Letters request answers on extraordinary effort by FTC to use foreign regulators to weaken U.S. firms’ competitiveness.
Texas Insider Report: WASHINGTON, D.C. – U.S. Senate Commerce Committee Ranking Member Ted Cruz (R-Texas) today sent letters to Federal Trade Commission (FTC) Chairwoman Lina Khan and the head of the European Union’s San Francisco office, demanding answers regarding the degree of coordination between the FTC and the EU to enforce the EU’s Digital Services Act (“DSA”) and Digital Markets Act (“DMA”) on U.S. soil. Both foreign laws were written to weaken American tech companies, particularly in Europe.

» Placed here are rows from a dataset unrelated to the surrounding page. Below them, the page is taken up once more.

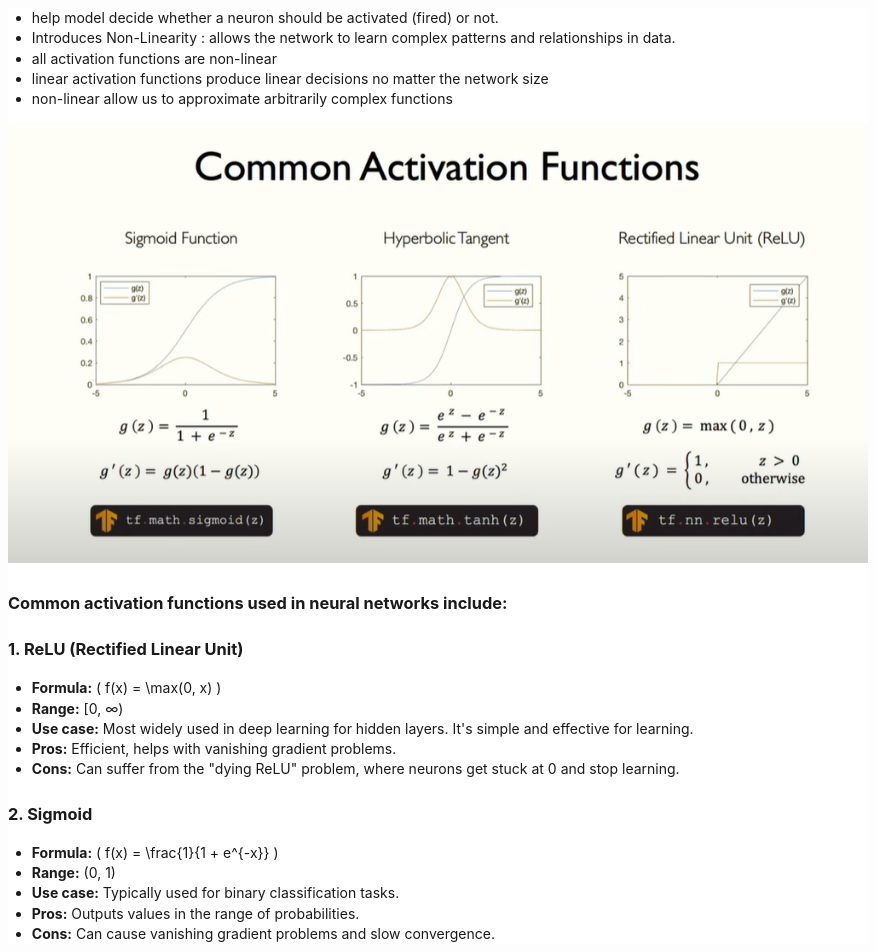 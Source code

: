 - help model decide whether a neuron should be activated (fired) or not.
- Introduces Non-Linearity : allows the network to learn complex patterns and relationships in data.
- all activation functions are non-linear
- linear activation functions produce linear decisions no matter the network size
- non-linear allow us to approximate arbitrarily complex functions

![image.png](Background%20Removing%201047ab64f9e180e68633ca5c62b436f8/image%205.png)

### Common activation functions used in neural networks include:

### 1. **ReLU (Rectified Linear Unit)**

- **Formula:** \( f(x) = \max(0, x) \)
- **Range:** [0, ∞)
- **Use case:** Most widely used in deep learning for hidden layers. It's simple and effective for learning.
- **Pros:** Efficient, helps with vanishing gradient problems.
- **Cons:** Can suffer from the "dying ReLU" problem, where neurons get stuck at 0 and stop learning.

### 2. **Sigmoid**

- **Formula:** \( f(x) = \frac{1}{1 + e^{-x}} \)
- **Range:** (0, 1)
- **Use case:** Typically used for binary classification tasks.
- **Pros:** Outputs values in the range of probabilities.
- **Cons:** Can cause vanishing gradient problems and slow convergence.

There are no corollary federal laws to the DSA and DMA, making the FTC’s efforts to conspire with foreign regulators against U.S. businesses unprecedented.

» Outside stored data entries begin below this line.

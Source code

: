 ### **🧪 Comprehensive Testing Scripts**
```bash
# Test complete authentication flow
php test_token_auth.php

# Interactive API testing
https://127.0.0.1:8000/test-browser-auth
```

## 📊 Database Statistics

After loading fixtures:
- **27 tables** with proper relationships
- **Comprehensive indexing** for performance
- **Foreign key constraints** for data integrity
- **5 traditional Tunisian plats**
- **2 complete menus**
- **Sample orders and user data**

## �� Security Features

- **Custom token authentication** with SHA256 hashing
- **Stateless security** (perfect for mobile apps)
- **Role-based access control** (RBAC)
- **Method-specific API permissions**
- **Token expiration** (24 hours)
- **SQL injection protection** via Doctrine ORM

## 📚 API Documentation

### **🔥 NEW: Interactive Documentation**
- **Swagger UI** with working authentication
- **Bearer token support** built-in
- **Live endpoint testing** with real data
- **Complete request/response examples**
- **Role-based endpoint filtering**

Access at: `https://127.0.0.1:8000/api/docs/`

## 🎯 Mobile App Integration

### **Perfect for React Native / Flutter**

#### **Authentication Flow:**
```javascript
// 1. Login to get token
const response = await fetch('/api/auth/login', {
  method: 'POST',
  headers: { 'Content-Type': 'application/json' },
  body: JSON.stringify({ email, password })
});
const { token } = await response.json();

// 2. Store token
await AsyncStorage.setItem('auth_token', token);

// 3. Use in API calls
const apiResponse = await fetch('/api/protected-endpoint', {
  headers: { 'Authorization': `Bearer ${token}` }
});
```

The FTC announced in March that it was sending agency officials to Brussels to assist the EU in implementing these laws, while the EU opened a San Francisco office to pressure U.S tech companies to comply with them.

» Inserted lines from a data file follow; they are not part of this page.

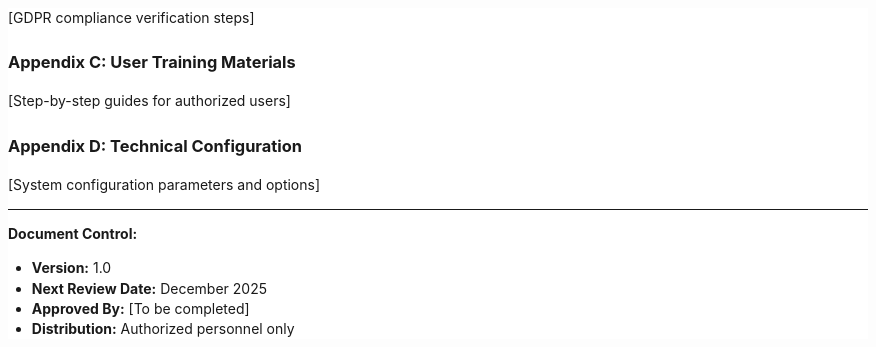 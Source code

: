 [GDPR compliance verification steps]

### Appendix C: User Training Materials

[Step-by-step guides for authorized users]

### Appendix D: Technical Configuration

[System configuration parameters and options]

---

**Document Control:**
- **Version:** 1.0
- **Next Review Date:** December 2025
- **Approved By:** [To be completed]
- **Distribution:** Authorized personnel only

As Sen. Cruz wrote to Chairwoman Khan:
I write regarding the Federal Trade Commission’s (“FTC”) use of taxpayer resources to directly coordinate with foreign lawmakers to create new regulations in overseas jurisdictions that target American businesses. Your agency’s collusion with foreign governments not only undermines U.S. sovereignty and Congress’s constitutional lawmaking authority, but also damages the competitiveness of U.S. firms and could negatively affect the savings of millions of Americans who hold stock in those companies via retirement savings accounts and pension plans.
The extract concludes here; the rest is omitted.